RIP 365 € Jahresticket. Nach 12 (?) Jahren ist es so weit.
trappa_keepa on
>Die Finanzstadträtin strebt auch höhere Ausschüttungen bei städtischen Unternehmen an. „Ich denke, dass wir die Dividenden dort durchaus auch verdoppeln können. Und dort, wo wir in den letzten Jahren gar keine Dividenden bekommen haben, wie bei den Stadtwerken, einmal hinschauen, dass da Dividenden ausgeschüttet werden.“
Entschuldigung, wie bitte? Wie darf ich das verstehen? Wir sollen höhere Gebühren zahlen und irgendwelche Sesselfurzer bekommen noch mehr Geld für ihre Unternehmensanteile? Oder was versteh ich hier nicht?
TheGreatTimmyAT on
Damit ist dann auch Tür und Tor für die jährliche Erhöhung geöffnet. 365€ war eine Hürde, 380€ auf 390€ sinds nicht mehr.
raphaelwien on
Tippspiel: wie wird der neue Preis vom Jahresticket?
Ich tippe auf 420eur
Sharp-Gas-7223 on
Alles in allem ist eine Erhöhung nach so vielen Jahren mehr als nur vertretbar. Auch das Geld der stadt wächst nicht auf bäumen.
Was mich interessieren würde ist, wie viel Solarstrom den die Stadt produziert in die Ubahn und Straßenbahn fließt und wie da die Ausbaustufe ist. Energiekosten sind ein enormer Brocken. Da würde ich mir schon erwarten, dass hoffentlich was passiert ist in den Jahren.
Jarla on
Find ich gerade heute wo ich in der Früh mit Glück in eine U1 gekommen bin mit ca 5 Schulklassen auf jedem Bahnsteig die sicher ewig auf eine Ubahn gewartet haben in die sie reinkommen, und abends wo ich dann keine Chance hatte in eine U1 zu kommen weil sich die Leute darin bereits bis zur Decke gestapelt haben sehr amüsant.

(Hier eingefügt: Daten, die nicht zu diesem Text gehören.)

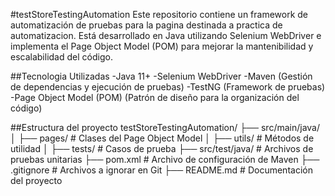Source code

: #testStoreTestingAutomation
Este repositorio contiene un framework de automatización de pruebas para la pagina destinada a practica de automatizacion. 
Está desarrollado en Java utilizando Selenium WebDriver e implementa el Page Object Model (POM) para mejorar la mantenibilidad y escalabilidad del código.

##Tecnologia Utilizadas
-Java 11+
-Selenium WebDriver
-Maven (Gestión de dependencias y ejecución de pruebas)
-TestNG (Framework de pruebas)
-Page Object Model (POM) (Patrón de diseño para la organización del código)

##Estructura del proyecto
 testStoreTestingAutomation/
 ├── src/main/java/
 │   ├── pages/           # Clases del Page Object Model
 │   ├── utils/           # Métodos de utilidad
 │   ├── tests/           # Casos de prueba
 ├── src/test/java/       # Archivos de pruebas unitarias
 ├── pom.xml              # Archivo de configuración de Maven
 ├── .gitignore           # Archivos a ignorar en Git
 ├── README.md            # Documentación del proyecto

 
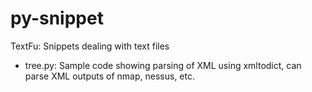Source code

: py-snippet
==========

TextFu: Snippets dealing with text files
* tree.py: Sample code showing parsing of XML using xmltodict, can parse XML outputs of nmap, nessus, etc.
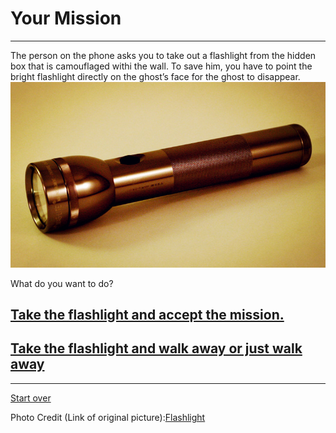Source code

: # Your Mission
---  

The person on the phone asks you to take out a flashlight from the hidden box that is camouflaged withi the wall. To save him, you have to point the bright flashlight directly on the ghost’s face for the ghost to disappear.  
<img src="https://raw.githubusercontent.com/xiurongy3506/cyoa-project/master/fancy-golden-entrance/flashlight.jpg" id="c9.io" alt="" />  

What do you want to do?  

##  [Take the flashlight and accept the mission.](reaction.md)  
##  [Take the flashlight and walk away or just walk away](result-two-trapped.md)  

---  
[Start over](../home.md)  

Photo Credit (Link of original picture):[Flashlight](https://commons.wikimedia.org/wiki/File:Maglite_Flashlight.jpg)  


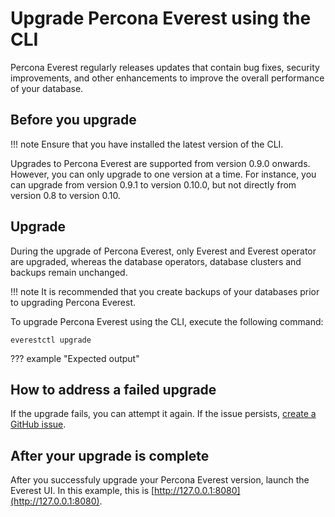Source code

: # Upgrade Percona Everest using the CLI

Percona Everest regularly releases updates that contain bug fixes, security improvements, and other enhancements to improve the overall performance of your database.


## Before you upgrade

!!! note
     Ensure that you have installed the latest version of the CLI.

Upgrades to Percona Everest are supported from version 0.9.0 onwards. However, you can only upgrade to one version at a time. For instance, you can upgrade from version 0.9.1 to version 0.10.0, but not directly from version 0.8 to version 0.10.  

## Upgrade

During the upgrade of Percona Everest, only Everest and Everest operator are upgraded, whereas the database operators, database clusters and backups remain unchanged.

!!! note
    It is recommended that you create backups of your databases prior to upgrading Percona Everest.

To upgrade Percona Everest using the CLI, execute the following command:

    everestctl upgrade

??? example "Expected output"





## How to address a failed upgrade

If the upgrade fails, you can attempt it again. If the issue persists, [create a GitHub issue](https://docs.github.com/en/issues/tracking-your-work-with-issues/creating-an-issue#creating-an-issue-from-a-repository).


## After your upgrade is complete

After you successfuly upgrade your Percona Everest version, launch the Everest UI. In this example, this is [http://127.0.0.1:8080](http://127.0.0.1:8080).














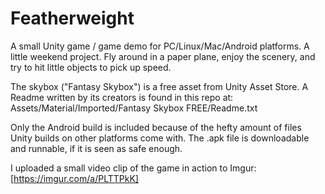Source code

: # Featherweight

A small Unity game / game demo for PC/Linux/Mac/Android platforms.
A little weekend project.
Fly around in a paper plane, enjoy the scenery, and try to hit little objects to pick up speed.

The skybox ("Fantasy Skybox") is a free asset from Unity Asset Store. A Readme written by its creators is found in this repo at: Assets/Material/Imported/Fantasy Skybox FREE/Readme.txt

Only the Android build is included because of the hefty amount of files Unity builds on other platforms come with. The .apk file is downloadable and runnable, if it is seen as safe enough.

I uploaded a small video clip of the game in action to Imgur: [https://imgur.com/a/PLTTPkK]
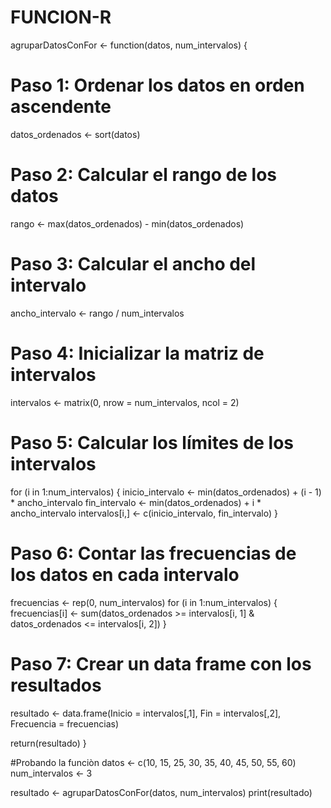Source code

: # FUNCION-R
agruparDatosConFor <- function(datos, num_intervalos) {
  # Paso 1: Ordenar los datos en orden ascendente
  datos_ordenados <- sort(datos)
  
  # Paso 2: Calcular el rango de los datos
  rango <- max(datos_ordenados) - min(datos_ordenados)
  
  # Paso 3: Calcular el ancho del intervalo
  ancho_intervalo <- rango / num_intervalos
  
  # Paso 4: Inicializar la matriz de intervalos
  intervalos <- matrix(0, nrow = num_intervalos, ncol = 2)
  
  # Paso 5: Calcular los límites de los intervalos
  for (i in 1:num_intervalos) {
    inicio_intervalo <- min(datos_ordenados) + (i - 1) * ancho_intervalo
    fin_intervalo <- min(datos_ordenados) + i * ancho_intervalo
    intervalos[i,] <- c(inicio_intervalo, fin_intervalo)
  }
  
  # Paso 6: Contar las frecuencias de los datos en cada intervalo
  frecuencias <- rep(0, num_intervalos)
  for (i in 1:num_intervalos) {
    frecuencias[i] <- sum(datos_ordenados >= intervalos[i, 1] & datos_ordenados <= intervalos[i, 2])
  }
  
  # Paso 7: Crear un data frame con los resultados
  resultado <- data.frame(Inicio = intervalos[,1], Fin = intervalos[,2], Frecuencia = frecuencias)
  
  return(resultado)
}

#Probando la funciòn 
datos <- c(10, 15, 25, 30, 35, 40, 45, 50, 55, 60)
num_intervalos <- 3

resultado <- agruparDatosConFor(datos, num_intervalos)
print(resultado)
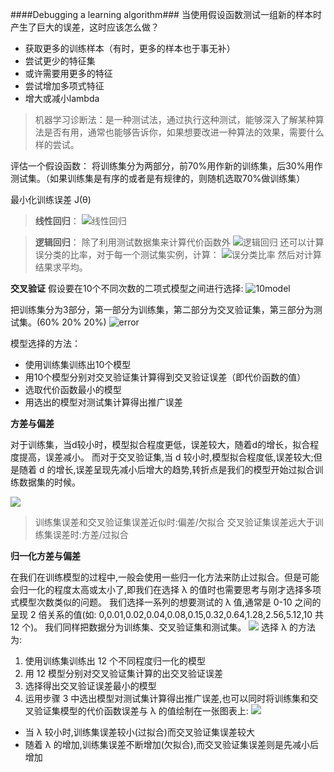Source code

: ####Debugging a learning algorithm###
当使用假设函数测试一组新的样本时产生了巨大的误差，这时应该怎么做？

 - 获取更多的训练样本（有时，更多的样本也于事无补）
 - 尝试更少的特征集
 - 或许需要用更多的特征
 - 尝试增加多项式特征
 - 增大或减小lambda
 
 >机器学习诊断法：是一种测试法，通过执行这种测试，能够深入了解某种算法是否有用，通常也能够告诉你，如果想要改进一种算法的效果，需要什么样的尝试。
 
评估一个假设函数：
将训练集分为两部分，前70%用作新的训练集，后30%用作测试集。（如果训练集是有序的或者是有规律的，则随机选取70%做训练集）

最小化训练误差 J(θ)

>**线性回归**：
![线性回归](http://pic-10062852.cos.myqcloud.com/mintheta.jpg)

>**逻辑回归**：
除了利用测试数据集来计算代价函数外
![逻辑回归](http://pic-10062852.cos.myqcloud.com/logisticMintheta.png)
还可以计算误分类的比率，对于每一个测试集实例，计算：
![误分类比率](http://pic-10062852.cos.myqcloud.com/%E8%AF%AF%E5%88%86%E7%B1%BB%E6%AF%94%E7%8E%87.png)
然后对计算结果求平均。


**交叉验证**
假设要在10个不同次数的二项式模型之间进行选择:
![10model](http://pic-10062852.cos.myqcloud.com/10model.png)

把训练集分为3部分，第一部分为训练集，第二部分为交叉验证集，第三部分为测试集。(60%  20%  20%)
![error](http://pic-10062852.cos.myqcloud.com/train-vali-testerror.png)

模型选择的方法：

 - 使用训练集训练出10个模型
 - 用10个模型分别对交叉验证集计算得到交叉验证误差（即代价函数的值）
 - 选取代价函数最小的模型
 - 用选出的模型对测试集计算得出推广误差

**方差与偏差**

对于训练集，当d较小时，模型拟合程度更低，误差较大，随着d的增长，拟合程度提高，误差减小。
而对于交叉验证集,当 d 较小时,模型拟合程度低,误差较大;但是随着 d 的增长,误差呈现先减小后增大的趋势,转折点是我们的模型开始过拟合训练数据集的时候。

![](http://pic-10062852.cos.myqcloud.com/%E8%AF%8A%E6%96%AD%E6%96%B9%E5%B7%AE%E6%B4%BB%E5%81%8F%E5%B7%AE.png)
>训练集误差和交叉验证集误差近似时:偏差/欠拟合
交叉验证集误差远大于训练集误差时:方差/过拟合

**归一化方差与偏差**

在我们在训练模型的过程中,一般会使用一些归一化方法来防止过拟合。但是可能会归一化的程度太高或太小了,即我们在选择 λ 的值时也需要思考与刚才选择多项式模型次数类似的问题。
我们选择一系列的想要测试的 λ 值,通常是 0-10 之间的呈现 2 倍关系的值(如:
0,0.01,0.02,0.04,0.08,0.15,0.32,0.64,1.28,2.56,5.12,10 共 12 个)。 我们同样把数据分为训练集、交叉验证集和测试集。
![](http://pic-10062852.cos.myqcloud.com/%E6%AD%A3%E5%88%99%E5%8C%96%E6%96%B9%E5%B7%AE%E4%B8%8E%E5%81%8F%E5%B7%AE.png)
选择 λ 的方法为:
 1. 使用训练集训练出 12 个不同程度归一化的模型
 2. 用 12 模型分别对交叉验证集计算的出交叉验证误差
 3. 选择得出交叉验证误差最小的模型
 4. 运用步骤 3 中选出模型对测试集计算得出推广误差,也可以同时将训练集和交叉验证集模型的代价函数误差与 λ 的值绘制在一张图表上:
 ![](http://pic-10062852.cos.myqcloud.com/%E6%AD%A3%E5%88%99%E5%8C%96%E6%96%B9%E5%B7%AE%E4%B8%8E%E5%81%8F%E5%B7%AE%E5%9B%BE.png)
 
 - 当 λ 较小时,训练集误差较小(过拟合)而交叉验证集误差较大
 -  随着 λ 的增加,训练集误差不断增加(欠拟合),而交叉验证集误差则是先减小后增加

Wir wärs mal mit kürzeren Intervallen in Stoßzeiten? In Kopenhagen kommt die Ubahn alle 2 Minuten und nicht wie bei uns zwischen 4 und 8 Minuten. Aber die Wiener Linien haben ja eher so glorreiche Ideen wie nach einem Fußballspiel mit 20K+ Leuten Züge in Hütteldorf einzuziehen statt extra Züge auf die Reise zu schicken also kann man sich hier wohl nicht viel erwarten.
Aber dann kommen sicher wieder so Ausreden das man nicht genug Personal hat.. Ist klar, das Menschen in Pension gehen ist ja meistens eine spontane Entscheidung und nicht schon 10-15 Jahre im Vorraus planbar.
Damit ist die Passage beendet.